BEIRUT, Lebanon -- Flatbed trucks hauled tanks toward the border on Sunday while soldiers loaded ammunition, burned documents and knocked down the walls of an old base in eastern Lebanon, effectively ending Syria's 29-year military domination of its smaller neighbor.
Most of the last 1,000 Syrian troops in Lebanon have withdrawn in the past few days. A senior Lebanese military officer said only 300 will remain behind until Tuesday for a ceremony marking the formal end of Syria's military presence.
"All Syrian troops will leave Lebanon by Tuesday," the officer said, speaking on condition of anonymity, which is typical for Lebanese military officials.
The pullout marks a dramatic shift in relations between the two countries and caps two months of intensive international and domestic pressure on Damascus to get out of Lebanon, triggered by the Feb. 14 assassination of former prime minister Rafik Hariri. Syria had about 14,000 troops in the country around the time of Hariri's killing, which the opposition blamed on Damascus and its allies in the Lebanese government. Both denied any involvement.
Syrian intelligence agents vacated their headquarters in the city of Baalbek in the eastern Bekaa Valley at noon Sunday and later the Lebanese army moved in and took over the position. Lebanese soldiers also hoisted their nation's flag at a vacated Syrian checkpoint in Deir el-Ahmar. A Lebanese bulldozer filled holes and trenches used by retreating Syrian soldiers in Baalbek.
An Associated Press reporter in Baalbek saw a convoy of 200 armored vehicles towing cannons and rocket launchers, T-52 and T72 tanks, military trucks in pouring rain and buses carrying more than 500 soldiers heading to the border.
At their last major garrison in Lebanon, the Bekaa town of Deir el-Ahmar, Syrian soldiers burned documents, dismantled military posts and loaded ammunition on to trucks.
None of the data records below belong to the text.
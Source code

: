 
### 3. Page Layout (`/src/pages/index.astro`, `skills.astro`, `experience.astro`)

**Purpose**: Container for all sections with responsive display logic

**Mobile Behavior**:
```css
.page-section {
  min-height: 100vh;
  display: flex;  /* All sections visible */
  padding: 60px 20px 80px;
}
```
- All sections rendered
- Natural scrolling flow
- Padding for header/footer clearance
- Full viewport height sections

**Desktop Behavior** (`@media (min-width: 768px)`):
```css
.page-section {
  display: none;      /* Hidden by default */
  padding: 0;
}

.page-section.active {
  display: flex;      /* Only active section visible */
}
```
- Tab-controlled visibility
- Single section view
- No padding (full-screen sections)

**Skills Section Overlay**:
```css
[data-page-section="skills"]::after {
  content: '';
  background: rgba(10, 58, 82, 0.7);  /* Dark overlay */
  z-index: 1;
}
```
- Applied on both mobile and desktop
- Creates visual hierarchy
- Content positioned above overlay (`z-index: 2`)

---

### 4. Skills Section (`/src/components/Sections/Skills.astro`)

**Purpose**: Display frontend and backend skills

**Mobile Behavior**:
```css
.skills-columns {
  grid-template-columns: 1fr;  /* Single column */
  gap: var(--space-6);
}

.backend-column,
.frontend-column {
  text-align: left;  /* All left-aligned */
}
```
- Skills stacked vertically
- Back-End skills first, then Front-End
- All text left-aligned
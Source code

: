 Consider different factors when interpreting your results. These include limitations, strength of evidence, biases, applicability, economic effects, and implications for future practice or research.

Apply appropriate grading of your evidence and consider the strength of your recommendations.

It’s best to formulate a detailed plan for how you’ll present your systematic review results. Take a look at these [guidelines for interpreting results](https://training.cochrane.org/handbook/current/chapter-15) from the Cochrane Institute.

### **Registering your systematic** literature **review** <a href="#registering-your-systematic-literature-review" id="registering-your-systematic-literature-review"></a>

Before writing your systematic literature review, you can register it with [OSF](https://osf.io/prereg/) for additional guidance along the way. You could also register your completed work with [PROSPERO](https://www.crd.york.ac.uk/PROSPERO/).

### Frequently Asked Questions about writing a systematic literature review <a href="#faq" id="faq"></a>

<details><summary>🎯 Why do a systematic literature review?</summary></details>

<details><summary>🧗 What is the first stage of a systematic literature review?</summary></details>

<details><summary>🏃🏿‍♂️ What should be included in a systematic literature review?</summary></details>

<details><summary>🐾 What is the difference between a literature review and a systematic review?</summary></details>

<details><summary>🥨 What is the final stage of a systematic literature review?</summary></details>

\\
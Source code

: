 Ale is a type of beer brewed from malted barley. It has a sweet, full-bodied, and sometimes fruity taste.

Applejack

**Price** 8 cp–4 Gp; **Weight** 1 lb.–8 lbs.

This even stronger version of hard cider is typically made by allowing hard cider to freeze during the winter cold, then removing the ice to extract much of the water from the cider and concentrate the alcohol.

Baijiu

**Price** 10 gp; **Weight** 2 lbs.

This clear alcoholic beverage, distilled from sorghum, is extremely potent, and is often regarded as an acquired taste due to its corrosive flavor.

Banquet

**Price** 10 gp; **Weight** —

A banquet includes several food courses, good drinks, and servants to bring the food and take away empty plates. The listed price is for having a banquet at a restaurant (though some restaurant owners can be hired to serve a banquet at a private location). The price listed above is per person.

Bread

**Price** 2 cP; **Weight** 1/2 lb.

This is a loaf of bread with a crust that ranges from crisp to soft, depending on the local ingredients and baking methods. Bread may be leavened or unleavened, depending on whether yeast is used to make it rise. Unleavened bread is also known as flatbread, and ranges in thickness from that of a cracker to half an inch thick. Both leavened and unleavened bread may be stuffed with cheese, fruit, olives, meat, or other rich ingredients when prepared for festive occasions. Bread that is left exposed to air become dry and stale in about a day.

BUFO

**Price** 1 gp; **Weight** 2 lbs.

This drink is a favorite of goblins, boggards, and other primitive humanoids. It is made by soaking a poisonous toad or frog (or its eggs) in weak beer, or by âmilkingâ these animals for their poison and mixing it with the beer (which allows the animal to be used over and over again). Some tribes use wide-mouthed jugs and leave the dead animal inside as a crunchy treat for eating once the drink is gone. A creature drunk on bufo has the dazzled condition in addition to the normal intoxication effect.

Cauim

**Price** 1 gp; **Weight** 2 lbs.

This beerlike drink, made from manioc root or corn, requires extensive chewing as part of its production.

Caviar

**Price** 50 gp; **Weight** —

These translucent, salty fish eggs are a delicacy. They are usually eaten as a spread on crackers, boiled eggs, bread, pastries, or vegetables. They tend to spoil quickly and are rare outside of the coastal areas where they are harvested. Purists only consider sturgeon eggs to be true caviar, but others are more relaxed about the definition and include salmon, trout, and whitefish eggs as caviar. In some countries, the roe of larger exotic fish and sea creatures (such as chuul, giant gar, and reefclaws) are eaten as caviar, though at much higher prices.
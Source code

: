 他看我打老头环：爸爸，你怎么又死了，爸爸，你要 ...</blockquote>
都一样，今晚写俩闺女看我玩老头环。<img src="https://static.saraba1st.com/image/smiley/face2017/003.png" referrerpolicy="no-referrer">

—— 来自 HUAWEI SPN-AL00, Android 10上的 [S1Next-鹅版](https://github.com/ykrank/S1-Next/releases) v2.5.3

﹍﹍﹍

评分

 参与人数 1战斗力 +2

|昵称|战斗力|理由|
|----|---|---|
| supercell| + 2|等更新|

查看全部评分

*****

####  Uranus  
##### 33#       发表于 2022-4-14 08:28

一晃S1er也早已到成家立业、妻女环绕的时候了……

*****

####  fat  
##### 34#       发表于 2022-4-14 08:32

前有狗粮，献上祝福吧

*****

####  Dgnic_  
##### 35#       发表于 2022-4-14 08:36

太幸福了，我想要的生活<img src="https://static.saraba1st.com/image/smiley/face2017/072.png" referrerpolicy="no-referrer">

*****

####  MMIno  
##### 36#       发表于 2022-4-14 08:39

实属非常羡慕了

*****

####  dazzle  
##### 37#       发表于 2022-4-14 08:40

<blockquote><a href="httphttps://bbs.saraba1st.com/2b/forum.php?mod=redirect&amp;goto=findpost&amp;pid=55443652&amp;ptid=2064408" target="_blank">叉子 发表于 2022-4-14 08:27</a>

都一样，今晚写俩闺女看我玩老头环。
The Bekaa Valley, which was a strategically important region for Syria's own security, particularly in facing arch-foe Israel, is now almost entirely clear of Syrian troops and military intelligence, witnesses said.
The exception is the border town of Anjar, home of Syria's chief of military intelligence in Lebanon, where Syrian officials appeared to be going about their business as usual Sunday.
Syrian and Lebanese officials said Sunday that Syria was withdrawing all but a token force that will remain for a farewell ceremony Tuesday that the Lebanese Army is planning in a town near the border.
"Within the next few hours, all the troops will be out of Lebanon," a Syrian government official said in Damascus. "What will be left are those who will take part in the official farewell" on Tuesday, the official said, speaking on condition of anonymity.
The Lebanese officer said some 300 Syrian officers and soldiers will attend Tuesday's ceremony at a base in Rayak, a few miles from the Syrian border, to pay tribute to the Syrian Army's role in Lebanon. Afterward, the token Syrian force will leave and there will not be a single Syrian soldier left in Lebanon.
It was assumed that the Syrian intelligence and their chief would also withdraw by Tuesday.
The Syrians entered Lebanon in 1976, ostensibly as peacekeepers in the year-old civil war. After the war ended in 1990, 40,000 Syrian troops remained in Lebanon, giving Damascus the decisive say in Lebanese politics.
In September 2004, when the number of Syrian troops in Lebanon stood at about 14,000, the U.N. Security Council adopted a resolution calling on Syria to withdraw all its troops and intelligence operatives.
But it was Hariri's killing that dealt the final blow to three decades of Syrian military and political domination of Lebanon.
The killing brought hundreds of thousands out into the streets demanding that Syria leave. The United States and United Nations seized the opportunity to turn up the volume on their own demands for a complete Syrian pullout by April 30 ahead of parliamentary elections, scheduled for next month, a demand that now looks certain to be met.